Not accounting differences between moon and earth gravity, when artificial
gravity is not explicitly specified and really infeasible given the
timeline, is plain wrong. I can live with sound in space, for it's not hard
to imagine an observer shift, but how do we explain away these other obvious
and lazy blunders? Further, making people and corporations behave contrary
to common sense in order to introduce a plot, is lazy and wrong.

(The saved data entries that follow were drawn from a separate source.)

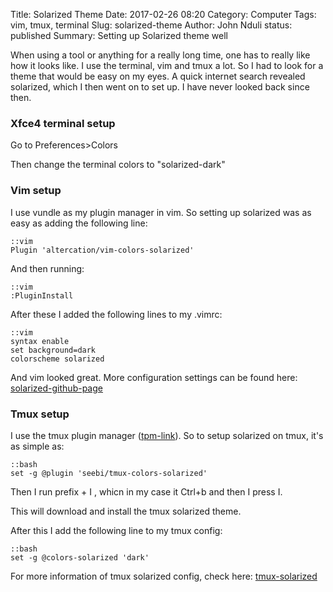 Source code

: Title: Solarized Theme
Date: 2017-02-26 08:20
Category: Computer
Tags: vim, tmux, terminal
Slug: solarized-theme
Author: John Nduli
status: published
Summary: Setting up Solarized theme well 

When using a tool or anything for a really long time, one has to
really like how it looks like. I use the terminal, vim and tmux a
lot. So I had to look for a theme that would be easy on my eyes. A
quick internet search revealed solarized, which I then went on to
set up. I have never looked back since then.

### Xfce4 terminal setup ###
Go to Preferences>Colors

Then change the terminal colors to "solarized-dark"

### Vim setup ###
I use vundle as my plugin manager in vim. So setting up solarized
was as easy as adding the following line:
    
    ::vim
    Plugin 'altercation/vim-colors-solarized'

And then running:

    ::vim
    :PluginInstall

After these I added the following lines to my  .vimrc:
    
    ::vim
    syntax enable
    set background=dark
    colorscheme solarized

And vim looked great.
More configuration settings can be found here:
[solarized-github-page](https://github.com/altercation/vim-colors-solarized)

### Tmux setup ###
I use the tmux plugin manager ([tpm-link](https://github.com/tmux-plugins/tpm)). 
So to setup solarized on tmux, it's as simple as:
    
    ::bash
    set -g @plugin 'seebi/tmux-colors-solarized'

Then I run prefix + I , whicn in my case it Ctrl+b and then I
press I.

This will download and install the tmux solarized theme.

After this I add the following line to my tmux config:

    ::bash
    set -g @colors-solarized 'dark'

For more information of tmux solarized config, check here:
[tmux-solarized](https://github.com/seebi/tmux-colors-solarized)
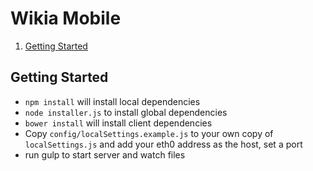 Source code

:# Wikia Mobile
1. [Getting Started](#getting-started)

## Getting Started 
* `npm install` will install local dependencies
* `node installer.js` to install global dependencies
* `bower install` will install client dependencies
* Copy `config/localSettings.example.js` to your own copy of `localSettings.js` and add your eth0 address as the host, set a port
* run gulp to start server and watch files
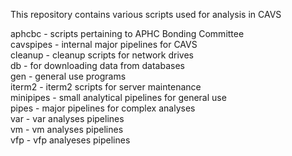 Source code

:This repository contains various scripts used for analysis in CAVS


aphcbc    - scripts pertaining to APHC Bonding Committee </br>
cavspipes - internal major pipelines for CAVS </br>
cleanup   - cleanup scripts for network drives </br>
db	  - for downloading data from databases </br>
gen       - general use programs </br>
iterm2    - iterm2 scripts for server maintenance </br>
minipipes - small analytical pipelines for general use </br>
pipes     - major pipelines for complex analyses </br>
var       - var analyses pipelines </br>
vm        - vm analyses pipelines </br>
vfp       - vfp analyeses pipelines </br>
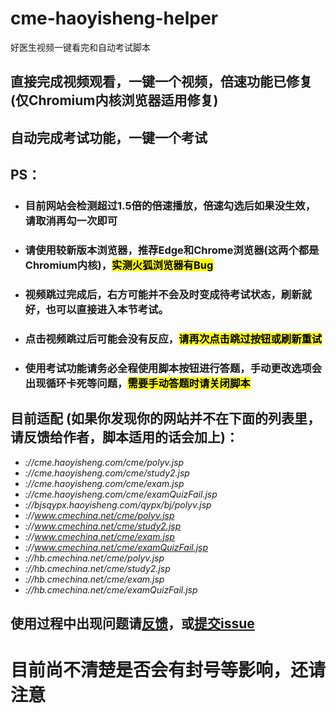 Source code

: # cme-haoyisheng-helper
 好医生视频一键看完和自动考试脚本
 

## 直接完成视频观看，一键一个视频，倍速功能已修复(仅Chromium内核浏览器适用修复)

## 自动完成考试功能，一键一个考试

## PS：
* ### 目前网站会检测超过1.5倍的倍速播放，倍速勾选后如果没生效，请取消再勾一次即可
* ### 请使用较新版本浏览器，推荐Edge和Chrome浏览器(这两个都是Chromium内核)，<mark>实测火狐浏览器有Bug</mark>
* ### 视频跳过完成后，右方可能并不会及时变成待考试状态，刷新就好，也可以直接进入本节考试。
* ### 点击视频跳过后可能会没有反应，<mark>请再次点击跳过按钮或刷新重试</mark>
* ### 使用考试功能请务必全程使用脚本按钮进行答题，手动更改选项会出现循环卡死等问题，<mark>需要手动答题时请关闭脚本</mark>

## 目前适配 (如果你发现你的网站并不在下面的列表里，请反馈给作者，脚本适用的话会加上)：
+ *://cme.haoyisheng.com/cme/polyv.jsp*
+ *://cme.haoyisheng.com/cme/study2.jsp*
+ *://cme.haoyisheng.com/cme/exam.jsp*
+ *://cme.haoyisheng.com/cme/examQuizFail.jsp*
+ *://bjsqypx.haoyisheng.com/qypx/bj/polyv.jsp*
+ *://www.cmechina.net/cme/polyv.jsp*
+ *://www.cmechina.net/cme/study2.jsp*
+ *://www.cmechina.net/cme/exam.jsp*
+ *://www.cmechina.net/cme/examQuizFail.jsp*
+ *://hb.cmechina.net/cme/polyv.jsp*
+ *://hb.cmechina.net/cme/study2.jsp*
+ *://hb.cmechina.net/cme/exam.jsp*
+ *://hb.cmechina.net/cme/examQuizFail.jsp*

## 使用过程中出现问题请[反馈](https://greasyfork.org/zh-CN/scripts/452555-%E5%A5%BD%E5%8C%BB%E7%94%9F-%E8%A7%86%E9%A2%91%E4%B8%80%E9%94%AE%E5%88%B0%E5%BA%95%E4%B8%8E%E8%87%AA%E5%8A%A8%E7%AD%94%E9%A2%98/feedback)，或[提交issue](https://github.com/lim-kim930/cme-haoyisheng-helper/issues)

# 目前尚不清楚是否会有封号等影响，还请注意
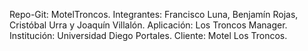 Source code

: Repo-Git: MotelTroncos.
Integrantes: Francisco Luna, Benjamín Rojas, Cristóbal Urra y Joaquín Villalón.
Aplicación: Los Troncos Manager.
Institución: Universidad Diego Portales.
Cliente: Motel Los Troncos.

>   Sometimes I get the feeling that "sci-fi purists" consider "true sci-fi"
> only those stories which are really obscure and next to incomprehensible,

I don't have a problem with Dali's clocks. It's a different premise,
different context than realism. I can buy that. But if some artist is
claiming to be drawing a realistic clock but fumbles and places both the
hour and minute hand at exactly 6 o'clock, for no good artistic reason, that
would ruin the painting.

> a bit like an artist who thinks that "true art" is something that a
regular
> person cannot understand. Of course the problem with this that this kind
of
> abstract storytelling doesn't sell, so why would movie companies even
bother
> to try making them?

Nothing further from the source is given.